WHAT IS EXPECTED:
Print the line that has "函数调用在大多数编程语言中都" in it, then every remaining line of the data, exactly and without anything extra.

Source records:
<<<<

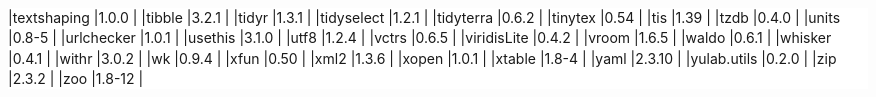 |textshaping   |1.0.0       |
|tibble        |3.2.1       |
|tidyr         |1.3.1       |
|tidyselect    |1.2.1       |
|tidyterra     |0.6.2       |
|tinytex       |0.54        |
|tis           |1.39        |
|tzdb          |0.4.0       |
|units         |0.8-5       |
|urlchecker    |1.0.1       |
|usethis       |3.1.0       |
|utf8          |1.2.4       |
|vctrs         |0.6.5       |
|viridisLite   |0.4.2       |
|vroom         |1.6.5       |
|waldo         |0.6.1       |
|whisker       |0.4.1       |
|withr         |3.0.2       |
|wk            |0.9.4       |
|xfun          |0.50        |
|xml2          |1.3.6       |
|xopen         |1.0.1       |
|xtable        |1.8-4       |
|yaml          |2.3.10      |
|yulab.utils   |0.2.0       |
|zip           |2.3.2       |
|zoo           |1.8-12      |


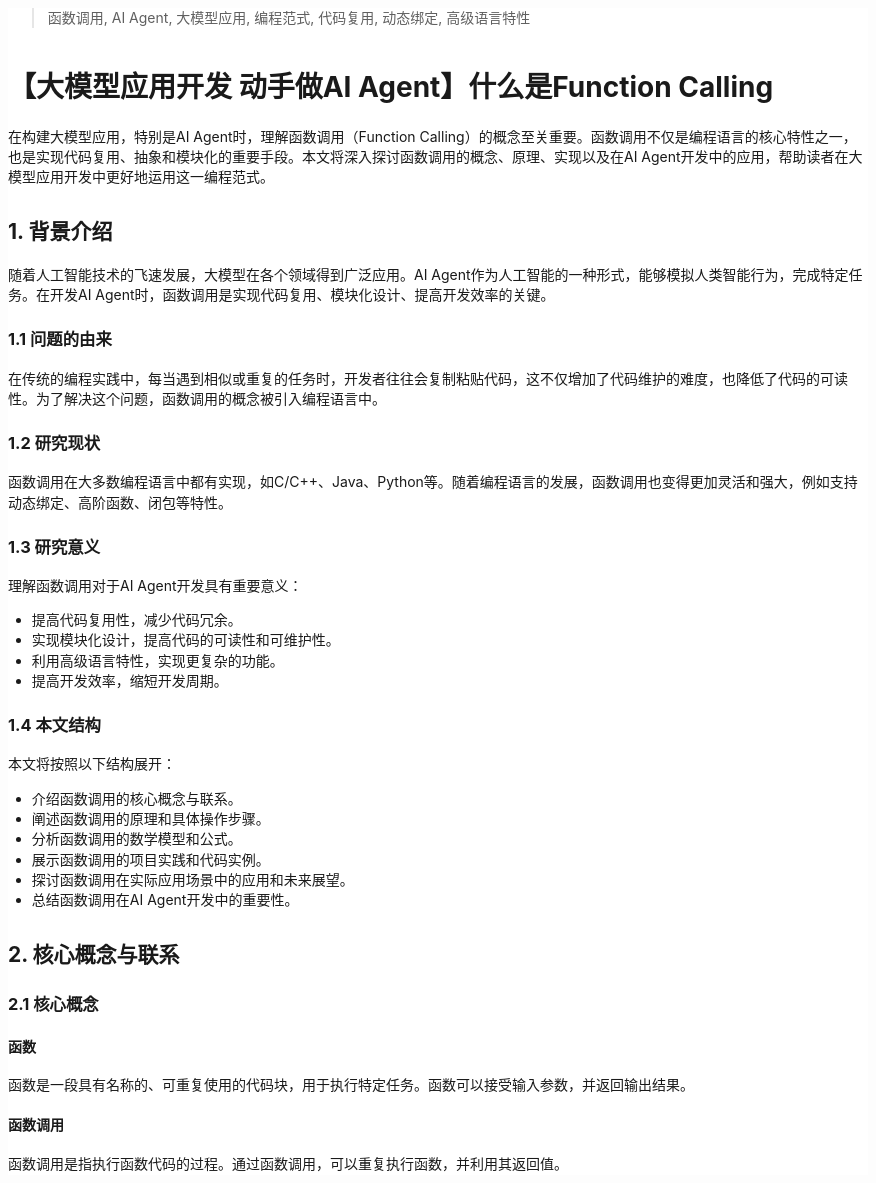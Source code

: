 
> 函数调用, AI Agent, 大模型应用, 编程范式, 代码复用, 动态绑定, 高级语言特性

# 【大模型应用开发 动手做AI Agent】什么是Function Calling

在构建大模型应用，特别是AI Agent时，理解函数调用（Function Calling）的概念至关重要。函数调用不仅是编程语言的核心特性之一，也是实现代码复用、抽象和模块化的重要手段。本文将深入探讨函数调用的概念、原理、实现以及在AI Agent开发中的应用，帮助读者在大模型应用开发中更好地运用这一编程范式。

## 1. 背景介绍

随着人工智能技术的飞速发展，大模型在各个领域得到广泛应用。AI Agent作为人工智能的一种形式，能够模拟人类智能行为，完成特定任务。在开发AI Agent时，函数调用是实现代码复用、模块化设计、提高开发效率的关键。

### 1.1 问题的由来

在传统的编程实践中，每当遇到相似或重复的任务时，开发者往往会复制粘贴代码，这不仅增加了代码维护的难度，也降低了代码的可读性。为了解决这个问题，函数调用的概念被引入编程语言中。

### 1.2 研究现状

函数调用在大多数编程语言中都有实现，如C/C++、Java、Python等。随着编程语言的发展，函数调用也变得更加灵活和强大，例如支持动态绑定、高阶函数、闭包等特性。

### 1.3 研究意义

理解函数调用对于AI Agent开发具有重要意义：

- 提高代码复用性，减少代码冗余。
- 实现模块化设计，提高代码的可读性和可维护性。
- 利用高级语言特性，实现更复杂的功能。
- 提高开发效率，缩短开发周期。

### 1.4 本文结构

本文将按照以下结构展开：

- 介绍函数调用的核心概念与联系。
- 阐述函数调用的原理和具体操作步骤。
- 分析函数调用的数学模型和公式。
- 展示函数调用的项目实践和代码实例。
- 探讨函数调用在实际应用场景中的应用和未来展望。
- 总结函数调用在AI Agent开发中的重要性。

## 2. 核心概念与联系

### 2.1 核心概念

#### 函数

函数是一段具有名称的、可重复使用的代码块，用于执行特定任务。函数可以接受输入参数，并返回输出结果。

#### 函数调用

函数调用是指执行函数代码的过程。通过函数调用，可以重复执行函数，并利用其返回值。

>>>>

SOLVED PROBLEM:
函数调用在大多数编程语言中都有实现，如C/C++、Java、Python等。随着编程语言的发展，函数调用也变得更加灵活和强大，例如支持动态绑定、高阶函数、闭包等特性。

### 1.3 研究意义

理解函数调用对于AI Agent开发具有重要意义：

- 提高代码复用性，减少代码冗余。
- 实现模块化设计，提高代码的可读性和可维护性。
- 利用高级语言特性，实现更复杂的功能。
- 提高开发效率，缩短开发周期。

### 1.4 本文结构

本文将按照以下结构展开：

- 介绍函数调用的核心概念与联系。
- 阐述函数调用的原理和具体操作步骤。
- 分析函数调用的数学模型和公式。
- 展示函数调用的项目实践和代码实例。
- 探讨函数调用在实际应用场景中的应用和未来展望。
- 总结函数调用在AI Agent开发中的重要性。

## 2. 核心概念与联系

### 2.1 核心概念

#### 函数

函数是一段具有名称的、可重复使用的代码块，用于执行特定任务。函数可以接受输入参数，并返回输出结果。

#### 函数调用

函数调用是指执行函数代码的过程。通过函数调用，可以重复执行函数，并利用其返回值。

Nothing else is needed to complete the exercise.